DIRECTIONS → All the data should be repeated exactly. Any image in it is left out.

----- DATASET EXCERPTS

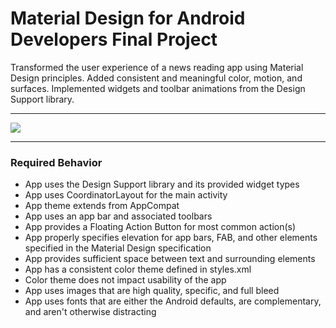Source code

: # Material Design for Android Developers Final Project
Transformed the user experience of a news reading app using Material Design principles. Added consistent and meaningful color, motion, and surfaces. Implemented widgets and toolbar animations from the Design Support library.
___
![](http://i.imgur.com/fvJK33q.gif)
___
### Required Behavior
* App uses the Design Support library and its provided widget types
* App uses CoordinatorLayout for the main activity
* App theme extends from AppCompat
* App uses an app bar and associated toolbars
* App provides a Floating Action Button for most common action(s)
* App properly specifies elevation for app bars, FAB, and other elements specified in the Material Design specification
* App provides sufficient space between text and surrounding elements
* App has a consistent color theme defined in styles.xml
* Color theme does not impact usability of the app
* App uses images that are high quality, specific, and full bleed
* App uses fonts that are either the Android defaults, are complementary, and aren't otherwise distracting
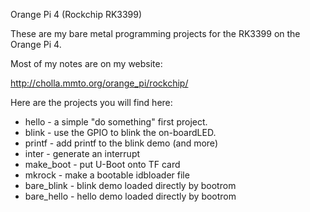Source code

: Orange Pi 4 (Rockchip RK3399)

These are my bare metal programming projects for the RK3399 on the Orange Pi 4.

Most of my notes are on my website:

http://cholla.mmto.org/orange_pi/rockchip/

Here are the projects you will find here:

* hello - a simple "do something" first project.
* blink - use the GPIO to blink the on-boardLED.
* printf - add printf to the blink demo (and more)
* inter - generate an interrupt
* make_boot - put U-Boot onto TF card
* mkrock - make a bootable idbloader file
* bare_blink - blink demo loaded directly by bootrom
* bare_hello - hello demo loaded directly by bootrom
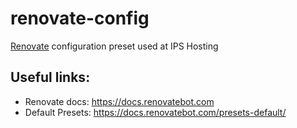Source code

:# renovate-config
[Renovate](https://www.whitesourcesoftware.com/free-developer-tools/renovate/) configuration preset used at IPS Hosting

## Useful links:
* Renovate docs: https://docs.renovatebot.com
* Default Presets: https://docs.renovatebot.com/presets-default/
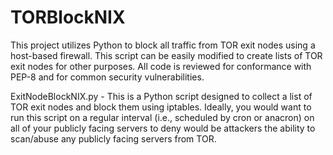 # TORBlockNIX
This project utilizes Python to block all traffic from TOR exit nodes using a host-based firewall.  This script can be easily modified to create lists of TOR exit nodes for other purposes.  All code is reviewed for conformance with PEP-8 and for common security vulnerabilities.

ExitNodeBlockNIX.py - This is a Python script designed to collect a list of TOR exit nodes and block them using iptables.  Ideally, you would want to run this script on a regular interval (i.e., scheduled by cron or anacron) on all of your publicly facing servers to deny would be attackers the ability to scan/abuse any publicly facing servers from TOR.
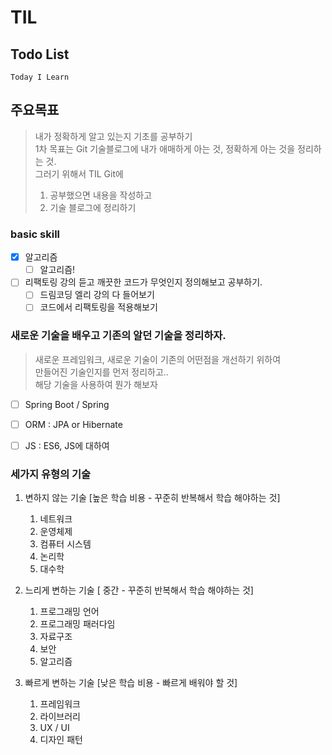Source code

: # TIL 
## Todo List
    Today I Learn


## 주요목표
> 내가 정확하게 알고 있는지 기초를 공부하기  
> 1차 목표는 Git 기술블로그에 내가 애매하게 아는 것, 정확하게 아는 것을 정리하는 것.  
> 그러기 위해서 TIL Git에 
> 1. 공부했으면 내용을 작성하고
> 2. 기술 블로그에 정리하기

### basic skill
- [x] 알고리즘
  - [ ] 알고리즘!
- [ ] 리팩토링 강의 듣고 깨끗한 코드가 무엇인지 정의해보고 공부하기. 
  - [ ] 드림코딩 엘리 강의 다 들어보기 
  - [ ] 코드에서 리팩토링을 적용해보기 

### 새로운 기술을 배우고 기존의 알던 기술을 정리하자.
> 새로운 프레임워크, 새로운 기술이 기존의 어떤점을 개선하기 위하여   
> 만들어진 기술인지를 먼저 정리하고..   
> 해당 기술을 사용하여 뭔가 해보자

- [ ] Spring Boot / Spring
- [ ] ORM : JPA or Hibernate
- [ ] JS : ES6, JS에 대하여






### 세가지 유형의 기술
1. 변하지 않는 기술 [높은 학습 비용 - 꾸준히 반복해서 학습 해야하는 것]
   1. 네트워크
   2. 운영체제
   3. 컴퓨터 시스템
   4. 논리학
   5. 대수학


2. 느리게 변하는 기술 [ 중간 -   꾸준히 반복해서 학습 해야하는 것]
   1. 프로그래밍 언어
   2. 프로그래밍 패러다임
   3. 자료구조
   4. 보안
   5. 알고리즘  


3. 빠르게 변하는 기술 [낮은 학습 비용 - 빠르게 배워야 할 것]
   1. 프레임워크
   2. 라이브러리
   3. UX / UI
   4. 디자인 패턴



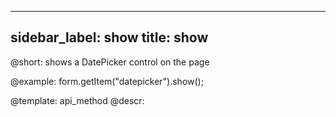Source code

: 
---
sidebar_label: show
title: show
---          

@short: shows a DatePicker control on the page
 


@example:
form.getItem("datepicker").show();


@template: api_method
@descr:


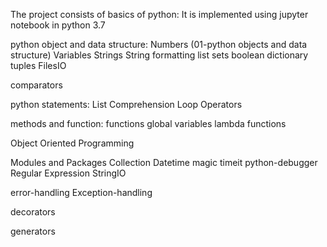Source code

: The project consists of basics of python:
It is implemented using jupyter notebook in python 3.7

python object and data structure:
  Numbers (01-python objects and data structure)
  Variables
  Strings
  String formatting
  list
  sets
  boolean
  dictionary
  tuples
  FilesIO

comparators

python statements:
  List Comprehension
  Loop
  Operators

methods and function:
  functions
  global variables
  lambda functions

Object Oriented Programming

Modules and Packages
  Collection
  Datetime
  magic timeit
  python-debugger
  Regular Expression
  StringIO

error-handling
  Exception-handling

decorators

generators
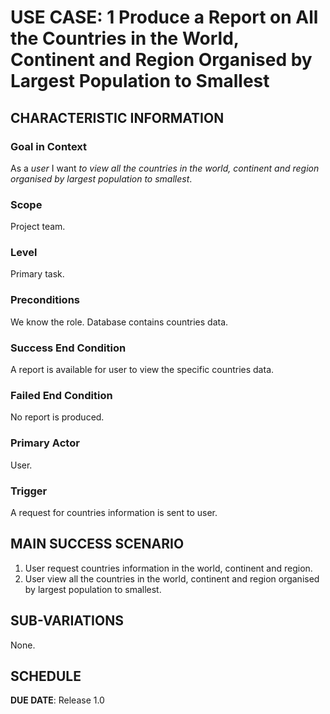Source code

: # USE CASE: 1 Produce a Report on All the Countries in the World, Continent and Region Organised by Largest Population to Smallest

## CHARACTERISTIC INFORMATION

### Goal in Context

As a *user* I want *to view all the countries in the world, continent and region organised by largest population to smallest*.

### Scope

Project team.

### Level

Primary task.

### Preconditions

We know the role.  Database contains countries data.

### Success End Condition

A report is available for user to view the specific countries data.

### Failed End Condition

No report is produced.

### Primary Actor

User.

### Trigger

A request for countries information is sent to user.

## MAIN SUCCESS SCENARIO

1. User request countries information in the world, continent and region.
2. User view all the countries in the world, continent and region organised by largest population to smallest.

## SUB-VARIATIONS

None.

## SCHEDULE

**DUE DATE**: Release 1.0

----------

RESPONSE →
Source code

: # Material Design for Android Developers Final Project
Transformed the user experience of a news reading app using Material Design principles. Added consistent and meaningful color, motion, and surfaces. Implemented widgets and toolbar animations from the Design Support library.
___
![](http://i.imgur.com/fvJK33q.gif)
___
### Required Behavior
* App uses the Design Support library and its provided widget types
* App uses CoordinatorLayout for the main activity
* App theme extends from AppCompat
* App uses an app bar and associated toolbars
* App provides a Floating Action Button for most common action(s)
* App properly specifies elevation for app bars, FAB, and other elements specified in the Material Design specification
* App provides sufficient space between text and surrounding elements
* App has a consistent color theme defined in styles.xml
* Color theme does not impact usability of the app
* App uses images that are high quality, specific, and full bleed
* App uses fonts that are either the Android defaults, are complementary, and aren't otherwise distracting
Source code

: Orange Pi 4 (Rockchip RK3399)

These are my bare metal programming projects for the RK3399 on the Orange Pi 4.

Most of my notes are on my website:

http://cholla.mmto.org/orange_pi/rockchip/

Here are the projects you will find here:

* hello - a simple "do something" first project.
* blink - use the GPIO to blink the on-boardLED.
* printf - add printf to the blink demo (and more)
* inter - generate an interrupt
* make_boot - put U-Boot onto TF card
* mkrock - make a bootable idbloader file
* bare_blink - blink demo loaded directly by bootrom
* bare_hello - hello demo loaded directly by bootrom
Source code

:# renovate-config
[Renovate](https://www.whitesourcesoftware.com/free-developer-tools/renovate/) configuration preset used at IPS Hosting

## Useful links:
* Renovate docs: https://docs.renovatebot.com
* Default Presets: https://docs.renovatebot.com/presets-default/
 # TORBlockNIX
This project utilizes Python to block all traffic from TOR exit nodes using a host-based firewall.  This script can be easily modified to create lists of TOR exit nodes for other purposes.  All code is reviewed for conformance with PEP-8 and for common security vulnerabilities.

ExitNodeBlockNIX.py - This is a Python script designed to collect a list of TOR exit nodes and block them using iptables.  Ideally, you would want to run this script on a regular interval (i.e., scheduled by cron or anacron) on all of your publicly facing servers to deny would be attackers the ability to scan/abuse any publicly facing servers from TOR.
Source code

: # TIL 
## Todo List
    Today I Learn


## 주요목표
> 내가 정확하게 알고 있는지 기초를 공부하기  
> 1차 목표는 Git 기술블로그에 내가 애매하게 아는 것, 정확하게 아는 것을 정리하는 것.  
> 그러기 위해서 TIL Git에 
> 1. 공부했으면 내용을 작성하고
> 2. 기술 블로그에 정리하기

### basic skill
- [x] 알고리즘
  - [ ] 알고리즘!
- [ ] 리팩토링 강의 듣고 깨끗한 코드가 무엇인지 정의해보고 공부하기. 
  - [ ] 드림코딩 엘리 강의 다 들어보기 
  - [ ] 코드에서 리팩토링을 적용해보기 

### 새로운 기술을 배우고 기존의 알던 기술을 정리하자.
> 새로운 프레임워크, 새로운 기술이 기존의 어떤점을 개선하기 위하여   
> 만들어진 기술인지를 먼저 정리하고..   
> 해당 기술을 사용하여 뭔가 해보자

- [ ] Spring Boot / Spring
- [ ] ORM : JPA or Hibernate
- [ ] JS : ES6, JS에 대하여






### 세가지 유형의 기술
1. 변하지 않는 기술 [높은 학습 비용 - 꾸준히 반복해서 학습 해야하는 것]
   1. 네트워크
   2. 운영체제
   3. 컴퓨터 시스템
   4. 논리학
   5. 대수학


2. 느리게 변하는 기술 [ 중간 -   꾸준히 반복해서 학습 해야하는 것]
   1. 프로그래밍 언어
   2. 프로그래밍 패러다임
   3. 자료구조
   4. 보안
   5. 알고리즘  


3. 빠르게 변하는 기술 [낮은 학습 비용 - 빠르게 배워야 할 것]
   1. 프레임워크
   2. 라이브러리
   3. UX / UI
   4. 디자인 패턴



Source code

: 
---
sidebar_label: show
title: show
---          

@short: shows a DatePicker control on the page
 


@example:
form.getItem("datepicker").show();


@template: api_method
@descr:


Source code

: The project consists of basics of python:
It is implemented using jupyter notebook in python 3.7

python object and data structure:
  Numbers (01-python objects and data structure)
  Variables
  Strings
  String formatting
  list
  sets
  boolean
  dictionary
  tuples
  FilesIO

comparators

python statements:
  List Comprehension
  Loop
  Operators

methods and function:
  functions
  global variables
  lambda functions

Object Oriented Programming

Modules and Packages
  Collection
  Datetime
  magic timeit
  python-debugger
  Regular Expression
  StringIO

error-handling
  Exception-handling

decorators

generators
Source code

: # USE CASE: 1 Produce a Report on All the Countries in the World, Continent and Region Organised by Largest Population to Smallest

## CHARACTERISTIC INFORMATION

### Goal in Context

As a *user* I want *to view all the countries in the world, continent and region organised by largest population to smallest*.

### Scope

Project team.

### Level

Primary task.

### Preconditions

We know the role.  Database contains countries data.

### Success End Condition

A report is available for user to view the specific countries data.

### Failed End Condition

No report is produced.

### Primary Actor

User.

### Trigger

A request for countries information is sent to user.

## MAIN SUCCESS SCENARIO

1. User request countries information in the world, continent and region.
2. User view all the countries in the world, continent and region organised by largest population to smallest.

## SUB-VARIATIONS

None.

## SCHEDULE

**DUE DATE**: Release 1.0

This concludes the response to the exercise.